Manuel adamantly denied any wrongdoing, but voluntarily stayed out of the lineup while the investigation progressed so as not to risk Kentucky being forced to forfeit any games if he were declared ineligible. As it turned out, the investigation dragged through the entire 1988–89 season.

It was to no avail. On May 20, 1989, the NCAA placed Kentucky on three years' probation for a number of serious recruiting and academic violations. As part of the ruling, the NCAA took the unprecedented step of banning Manuel from playing another game for any NCAA member school. The NCAA found that Manuel had committed "academic fraud" by cheating on the ACT, and had also lied to the NCAA and university staff. It also forced Kentucky to vacate its two wins in that year's NCAA tournament (though it allowed Kentucky to keep all of its regular season wins), saying that UK should have known Manuel was ineligible. In a separate action, the SEC stripped Kentucky of its 1988 regular season and conference tournament titles.

Raw Recruits, a book that took a critical look at the UK program, noted that there was an empty seat between all students, and that Shearer was right-handed and sitting to Manuel's left. The book's authors, Alexander Wolff and Armen Keteyian, said that Manuel would have had to look over an empty space and Shearer's right arm to copy off of him—something that would not (or should not) have gone unnoticed by Shearer, the five proctors for the test, or other students sitting near them. Shearer reportedly boasted that he'd helped Manuel get into Kentucky. Ed Dove, the public defender who represented Manuel in the NCAA case, believes that Manuel may have been tripped up by signing two answer sheets. He believes Manuel took the test honestly on one, but someone else—without Manuel's knowledge—copied Shearer's answers on the second and sent it to ACT headquarters in Iowa City.
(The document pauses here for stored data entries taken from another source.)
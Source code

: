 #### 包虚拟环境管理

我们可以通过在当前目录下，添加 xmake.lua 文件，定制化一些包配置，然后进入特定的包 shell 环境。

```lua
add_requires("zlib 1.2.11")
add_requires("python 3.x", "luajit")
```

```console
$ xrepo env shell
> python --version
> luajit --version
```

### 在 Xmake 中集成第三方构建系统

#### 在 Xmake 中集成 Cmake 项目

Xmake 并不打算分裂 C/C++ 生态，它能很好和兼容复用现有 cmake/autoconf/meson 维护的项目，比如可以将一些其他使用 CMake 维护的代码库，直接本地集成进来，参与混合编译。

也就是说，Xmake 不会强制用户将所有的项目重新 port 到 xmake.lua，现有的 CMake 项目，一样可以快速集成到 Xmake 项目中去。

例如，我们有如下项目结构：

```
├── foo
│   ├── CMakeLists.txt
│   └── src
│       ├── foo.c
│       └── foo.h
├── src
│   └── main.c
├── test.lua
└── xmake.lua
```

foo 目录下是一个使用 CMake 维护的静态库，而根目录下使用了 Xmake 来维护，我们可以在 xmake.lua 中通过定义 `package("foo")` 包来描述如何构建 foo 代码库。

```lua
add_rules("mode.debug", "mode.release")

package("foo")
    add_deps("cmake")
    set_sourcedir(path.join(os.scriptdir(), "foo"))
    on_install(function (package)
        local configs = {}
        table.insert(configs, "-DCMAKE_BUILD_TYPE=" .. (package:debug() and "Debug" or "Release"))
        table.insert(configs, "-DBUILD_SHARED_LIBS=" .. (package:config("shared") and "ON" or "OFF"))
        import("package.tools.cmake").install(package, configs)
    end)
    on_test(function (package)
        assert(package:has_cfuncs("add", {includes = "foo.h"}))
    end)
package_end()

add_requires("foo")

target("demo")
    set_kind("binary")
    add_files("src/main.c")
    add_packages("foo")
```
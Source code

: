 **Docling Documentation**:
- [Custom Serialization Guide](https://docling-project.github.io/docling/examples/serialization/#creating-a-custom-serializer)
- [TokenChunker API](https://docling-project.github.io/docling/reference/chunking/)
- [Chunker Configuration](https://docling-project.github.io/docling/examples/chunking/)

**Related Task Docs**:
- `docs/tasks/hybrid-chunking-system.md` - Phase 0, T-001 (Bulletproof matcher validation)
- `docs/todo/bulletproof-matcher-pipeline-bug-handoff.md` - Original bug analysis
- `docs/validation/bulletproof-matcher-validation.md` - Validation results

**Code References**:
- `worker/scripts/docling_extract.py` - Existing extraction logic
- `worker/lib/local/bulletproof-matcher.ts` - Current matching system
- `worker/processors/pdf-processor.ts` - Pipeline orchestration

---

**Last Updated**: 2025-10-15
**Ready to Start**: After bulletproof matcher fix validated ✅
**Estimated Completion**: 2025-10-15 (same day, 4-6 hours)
Manuel transferred to Hiwassee College in Tennessee before enrolling at NAIA power Oklahoma City University. The NAIA initially tried to ban Manuel from playing for any of its member schools as well, but ultimately an Oklahoma district court judge said that the NAIA's reasoning was meritless (he noted that numerous players who were not only cleared to play for NAIA schools but actively recruited had backgrounds that included expulsions from other schools and criminal records) and struck down their ban; an NAIA appeal was abandoned after it was clear the organization would pay a huge amount of money for legal costs and definitely lose. He helped lead Oklahoma City to consecutive NAIA National Championships in 1991 and 1992. He was picked up by the New Jersey Nets of the NBA, but could not make the roster. He played for a few years in Europe, then returned to Oklahoma City to work as a sales merchandiser for a Coca-Cola bottling plant. At last report, he was working as a social worker in Oklahoma City.